*** Opening Provided material ***

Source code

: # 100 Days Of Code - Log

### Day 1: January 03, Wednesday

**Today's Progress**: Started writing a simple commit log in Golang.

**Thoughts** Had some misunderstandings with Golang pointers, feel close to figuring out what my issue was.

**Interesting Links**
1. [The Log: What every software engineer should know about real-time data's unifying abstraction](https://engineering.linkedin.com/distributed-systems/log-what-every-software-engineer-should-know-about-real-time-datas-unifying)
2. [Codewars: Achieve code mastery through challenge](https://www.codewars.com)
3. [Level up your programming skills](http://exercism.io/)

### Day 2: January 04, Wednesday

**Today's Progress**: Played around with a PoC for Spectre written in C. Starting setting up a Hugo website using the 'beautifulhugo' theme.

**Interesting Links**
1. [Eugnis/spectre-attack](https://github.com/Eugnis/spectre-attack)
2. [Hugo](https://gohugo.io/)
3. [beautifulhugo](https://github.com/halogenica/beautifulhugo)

*** Closing Provided material ***

What to do ::
What is needed is an exact copy of all the records.

Task output ::
Source code

: # 100 Days Of Code - Log

### Day 1: January 03, Wednesday

**Today's Progress**: Started writing a simple commit log in Golang.

**Thoughts** Had some misunderstandings with Golang pointers, feel close to figuring out what my issue was.

**Interesting Links**
1. [The Log: What every software engineer should know about real-time data's unifying abstraction](https://engineering.linkedin.com/distributed-systems/log-what-every-software-engineer-should-know-about-real-time-datas-unifying)
2. [Codewars: Achieve code mastery through challenge](https://www.codewars.com)
3. [Level up your programming skills](http://exercism.io/)

### Day 2: January 04, Wednesday

**Today's Progress**: Played around with a PoC for Spectre written in C. Starting setting up a Hugo website using the 'beautifulhugo' theme.

**Interesting Links**
1. [Eugnis/spectre-attack](https://github.com/Eugnis/spectre-attack)
2. [Hugo](https://gohugo.io/)
3. [beautifulhugo](https://github.com/halogenica/beautifulhugo)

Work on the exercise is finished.